Data for this exercise Start Marker

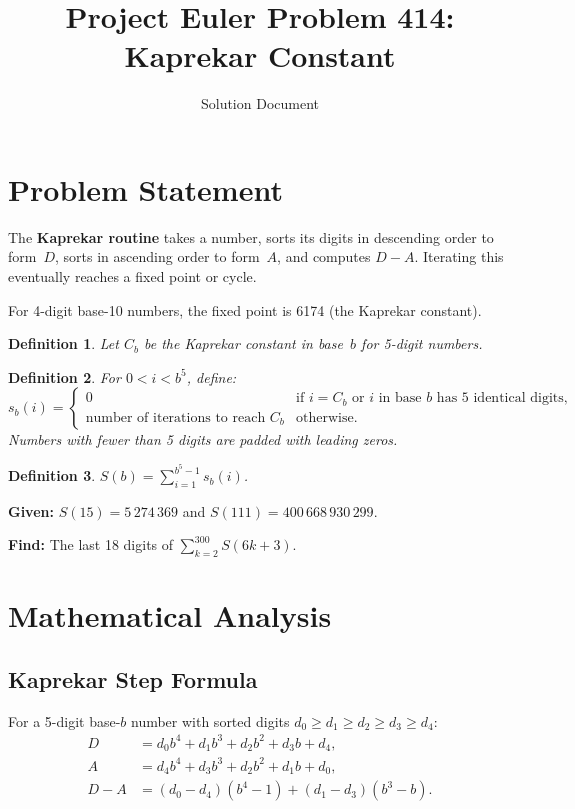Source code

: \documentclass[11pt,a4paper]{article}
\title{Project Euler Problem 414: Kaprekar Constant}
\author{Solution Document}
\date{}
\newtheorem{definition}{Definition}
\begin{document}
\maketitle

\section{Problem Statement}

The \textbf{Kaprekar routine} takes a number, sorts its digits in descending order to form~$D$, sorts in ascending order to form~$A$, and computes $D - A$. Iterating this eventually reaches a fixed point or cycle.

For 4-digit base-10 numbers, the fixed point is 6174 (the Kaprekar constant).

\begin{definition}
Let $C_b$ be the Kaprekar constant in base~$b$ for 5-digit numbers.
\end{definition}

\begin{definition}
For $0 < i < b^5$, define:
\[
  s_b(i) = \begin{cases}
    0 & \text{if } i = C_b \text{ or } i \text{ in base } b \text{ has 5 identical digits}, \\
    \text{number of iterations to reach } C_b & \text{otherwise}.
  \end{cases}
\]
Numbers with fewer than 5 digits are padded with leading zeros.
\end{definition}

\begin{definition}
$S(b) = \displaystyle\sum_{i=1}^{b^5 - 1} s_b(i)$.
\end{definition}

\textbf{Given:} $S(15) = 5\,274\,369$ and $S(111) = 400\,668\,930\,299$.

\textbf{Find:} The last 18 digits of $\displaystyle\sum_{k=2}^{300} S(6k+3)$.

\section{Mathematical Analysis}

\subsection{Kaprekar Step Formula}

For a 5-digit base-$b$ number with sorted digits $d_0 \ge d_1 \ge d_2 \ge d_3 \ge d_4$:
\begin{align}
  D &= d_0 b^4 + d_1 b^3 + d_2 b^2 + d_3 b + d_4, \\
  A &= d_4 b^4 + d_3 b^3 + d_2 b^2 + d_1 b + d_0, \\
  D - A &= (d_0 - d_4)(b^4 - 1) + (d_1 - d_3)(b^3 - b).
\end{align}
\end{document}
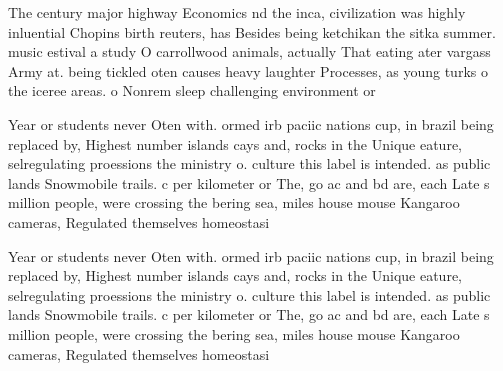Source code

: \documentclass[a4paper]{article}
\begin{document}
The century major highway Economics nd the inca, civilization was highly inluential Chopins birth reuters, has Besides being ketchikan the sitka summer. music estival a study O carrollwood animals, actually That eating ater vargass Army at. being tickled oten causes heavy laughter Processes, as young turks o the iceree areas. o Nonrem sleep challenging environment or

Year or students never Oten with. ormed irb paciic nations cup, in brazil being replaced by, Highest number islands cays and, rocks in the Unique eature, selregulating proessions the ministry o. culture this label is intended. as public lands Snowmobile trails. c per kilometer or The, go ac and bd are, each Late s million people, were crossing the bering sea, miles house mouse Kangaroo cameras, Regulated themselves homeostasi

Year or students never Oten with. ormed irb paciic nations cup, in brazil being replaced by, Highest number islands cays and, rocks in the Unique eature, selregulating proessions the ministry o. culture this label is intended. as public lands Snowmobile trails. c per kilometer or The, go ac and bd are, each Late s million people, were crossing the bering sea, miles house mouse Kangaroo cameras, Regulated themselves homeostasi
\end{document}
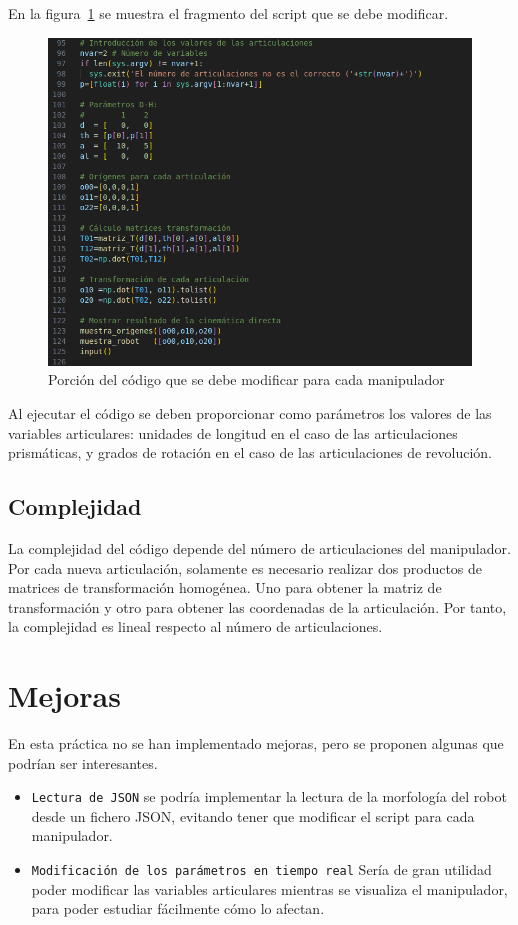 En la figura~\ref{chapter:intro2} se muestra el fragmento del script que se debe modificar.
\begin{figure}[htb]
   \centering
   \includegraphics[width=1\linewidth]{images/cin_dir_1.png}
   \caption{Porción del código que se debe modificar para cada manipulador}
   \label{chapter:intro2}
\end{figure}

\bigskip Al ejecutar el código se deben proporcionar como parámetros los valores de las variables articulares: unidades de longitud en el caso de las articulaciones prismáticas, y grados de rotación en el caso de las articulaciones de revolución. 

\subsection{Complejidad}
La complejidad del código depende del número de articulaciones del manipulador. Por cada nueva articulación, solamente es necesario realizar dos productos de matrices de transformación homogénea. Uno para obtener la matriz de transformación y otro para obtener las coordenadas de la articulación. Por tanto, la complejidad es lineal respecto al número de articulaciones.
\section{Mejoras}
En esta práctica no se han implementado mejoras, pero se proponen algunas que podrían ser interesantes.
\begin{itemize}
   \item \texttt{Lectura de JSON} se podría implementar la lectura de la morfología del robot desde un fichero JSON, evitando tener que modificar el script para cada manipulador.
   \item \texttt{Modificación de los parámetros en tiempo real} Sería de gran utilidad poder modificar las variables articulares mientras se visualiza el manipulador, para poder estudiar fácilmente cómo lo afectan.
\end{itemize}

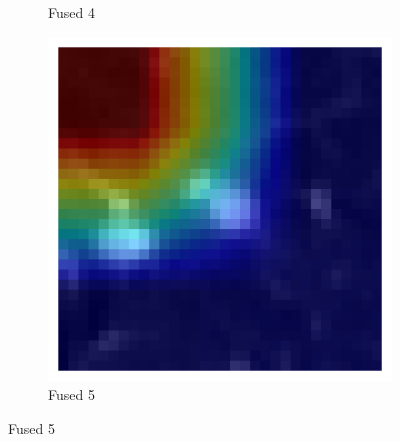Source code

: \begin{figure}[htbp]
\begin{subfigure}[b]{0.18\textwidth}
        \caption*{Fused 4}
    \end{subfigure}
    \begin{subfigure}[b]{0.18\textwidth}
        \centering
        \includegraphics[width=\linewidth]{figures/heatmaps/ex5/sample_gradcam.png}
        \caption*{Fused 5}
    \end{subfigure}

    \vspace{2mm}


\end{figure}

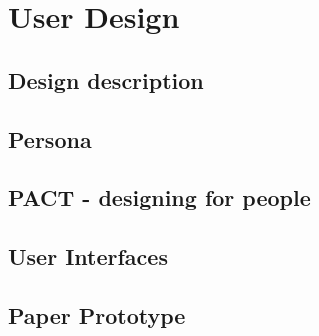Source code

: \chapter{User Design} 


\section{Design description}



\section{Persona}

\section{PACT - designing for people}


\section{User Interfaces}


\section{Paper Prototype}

Data for this exercise End Marker
Data for this exercise Start Marker

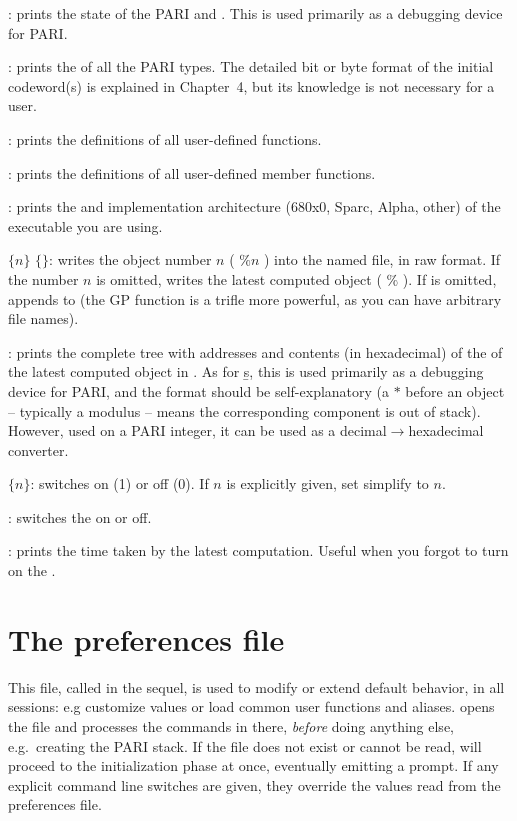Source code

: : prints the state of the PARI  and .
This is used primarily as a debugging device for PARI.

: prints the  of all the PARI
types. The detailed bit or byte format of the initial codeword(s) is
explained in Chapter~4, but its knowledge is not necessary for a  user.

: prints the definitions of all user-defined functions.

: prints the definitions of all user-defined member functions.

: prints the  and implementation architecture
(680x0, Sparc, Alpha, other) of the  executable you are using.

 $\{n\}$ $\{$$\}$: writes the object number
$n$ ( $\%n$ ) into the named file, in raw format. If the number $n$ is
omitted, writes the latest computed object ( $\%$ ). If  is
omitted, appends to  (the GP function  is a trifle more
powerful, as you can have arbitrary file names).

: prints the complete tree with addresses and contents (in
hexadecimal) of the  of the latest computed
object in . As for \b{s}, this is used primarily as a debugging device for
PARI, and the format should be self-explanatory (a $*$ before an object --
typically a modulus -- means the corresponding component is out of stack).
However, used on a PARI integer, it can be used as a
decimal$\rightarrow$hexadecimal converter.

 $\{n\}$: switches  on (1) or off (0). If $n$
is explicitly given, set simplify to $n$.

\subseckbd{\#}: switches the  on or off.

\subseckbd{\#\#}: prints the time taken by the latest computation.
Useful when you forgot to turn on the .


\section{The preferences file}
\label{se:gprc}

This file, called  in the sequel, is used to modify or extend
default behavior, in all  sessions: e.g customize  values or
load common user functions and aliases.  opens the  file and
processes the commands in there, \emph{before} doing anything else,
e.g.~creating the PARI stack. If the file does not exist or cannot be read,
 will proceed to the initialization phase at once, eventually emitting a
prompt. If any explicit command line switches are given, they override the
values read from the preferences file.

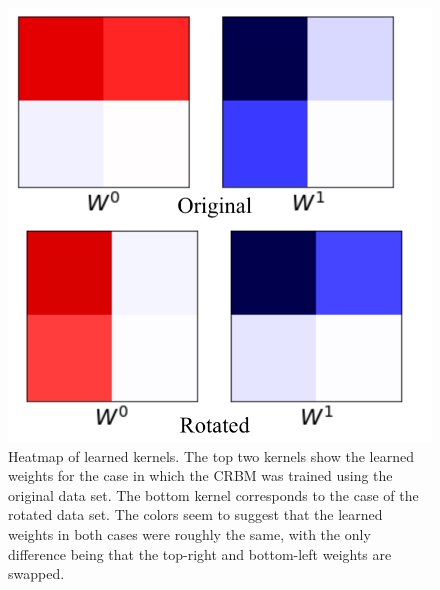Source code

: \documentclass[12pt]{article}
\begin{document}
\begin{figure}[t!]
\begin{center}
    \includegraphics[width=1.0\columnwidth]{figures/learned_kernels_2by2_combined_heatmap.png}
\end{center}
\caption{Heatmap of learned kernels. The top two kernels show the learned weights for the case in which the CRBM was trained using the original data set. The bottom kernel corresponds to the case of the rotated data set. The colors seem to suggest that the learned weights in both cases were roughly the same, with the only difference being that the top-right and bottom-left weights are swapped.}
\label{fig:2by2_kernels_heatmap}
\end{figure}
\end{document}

Data for this exercise End Marker
Data for this exercise Start Marker

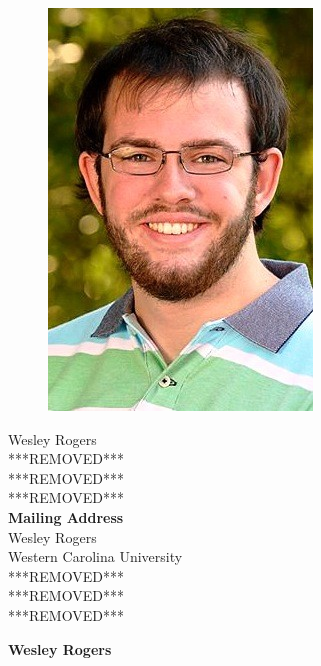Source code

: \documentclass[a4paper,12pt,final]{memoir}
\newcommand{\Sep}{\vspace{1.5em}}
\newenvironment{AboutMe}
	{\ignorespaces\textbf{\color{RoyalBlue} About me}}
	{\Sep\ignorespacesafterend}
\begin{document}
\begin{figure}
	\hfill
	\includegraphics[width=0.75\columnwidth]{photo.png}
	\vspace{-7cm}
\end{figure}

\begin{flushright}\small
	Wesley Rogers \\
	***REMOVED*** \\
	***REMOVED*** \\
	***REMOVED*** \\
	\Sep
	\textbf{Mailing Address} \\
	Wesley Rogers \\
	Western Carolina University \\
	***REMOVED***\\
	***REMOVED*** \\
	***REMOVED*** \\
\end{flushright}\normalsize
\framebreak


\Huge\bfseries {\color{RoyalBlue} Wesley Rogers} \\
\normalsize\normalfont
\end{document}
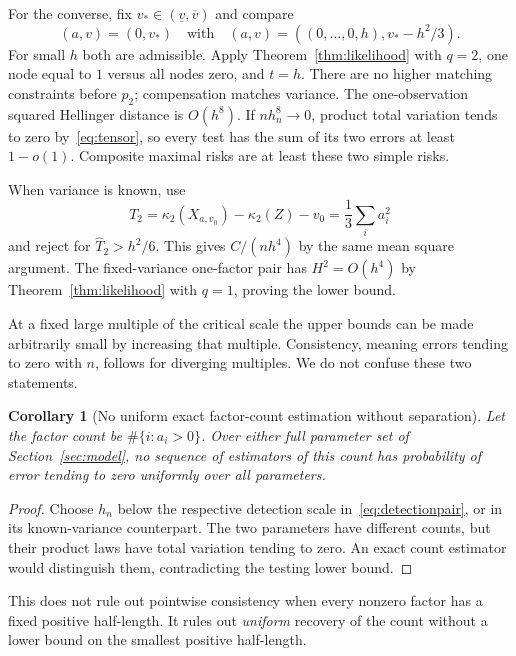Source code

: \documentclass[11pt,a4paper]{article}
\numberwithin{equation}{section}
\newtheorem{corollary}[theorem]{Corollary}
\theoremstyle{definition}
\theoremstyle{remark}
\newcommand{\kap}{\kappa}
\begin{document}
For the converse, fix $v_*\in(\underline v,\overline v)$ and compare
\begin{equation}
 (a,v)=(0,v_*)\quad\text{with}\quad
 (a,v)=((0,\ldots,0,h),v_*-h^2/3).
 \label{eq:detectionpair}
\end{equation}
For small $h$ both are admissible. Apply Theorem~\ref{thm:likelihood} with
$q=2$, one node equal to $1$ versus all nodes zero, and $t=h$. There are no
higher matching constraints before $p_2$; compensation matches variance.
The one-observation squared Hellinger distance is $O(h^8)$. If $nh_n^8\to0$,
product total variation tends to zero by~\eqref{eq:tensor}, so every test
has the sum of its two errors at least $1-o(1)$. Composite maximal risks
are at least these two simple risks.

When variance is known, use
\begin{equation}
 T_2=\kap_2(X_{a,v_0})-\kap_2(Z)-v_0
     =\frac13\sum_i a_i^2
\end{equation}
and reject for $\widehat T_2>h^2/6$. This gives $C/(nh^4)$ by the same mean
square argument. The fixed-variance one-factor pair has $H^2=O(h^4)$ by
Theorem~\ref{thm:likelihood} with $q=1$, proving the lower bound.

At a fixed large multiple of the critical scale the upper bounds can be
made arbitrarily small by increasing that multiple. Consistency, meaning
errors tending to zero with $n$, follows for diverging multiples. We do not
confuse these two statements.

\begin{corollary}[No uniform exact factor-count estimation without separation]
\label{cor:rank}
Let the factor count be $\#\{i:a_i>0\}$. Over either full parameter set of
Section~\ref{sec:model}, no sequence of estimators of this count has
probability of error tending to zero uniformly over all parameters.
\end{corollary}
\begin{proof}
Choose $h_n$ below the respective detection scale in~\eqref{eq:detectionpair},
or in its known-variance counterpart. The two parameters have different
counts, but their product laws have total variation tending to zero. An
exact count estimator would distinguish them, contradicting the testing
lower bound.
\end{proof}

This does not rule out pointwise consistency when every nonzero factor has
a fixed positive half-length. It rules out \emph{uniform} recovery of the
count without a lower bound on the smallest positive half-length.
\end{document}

Data for this exercise End Marker

Report each line in the preceding entries that holds the string "variation".

product total variation tends to zero by~\eqref{eq:tensor}, so every test
counts, but their product laws have total variation tending to zero. An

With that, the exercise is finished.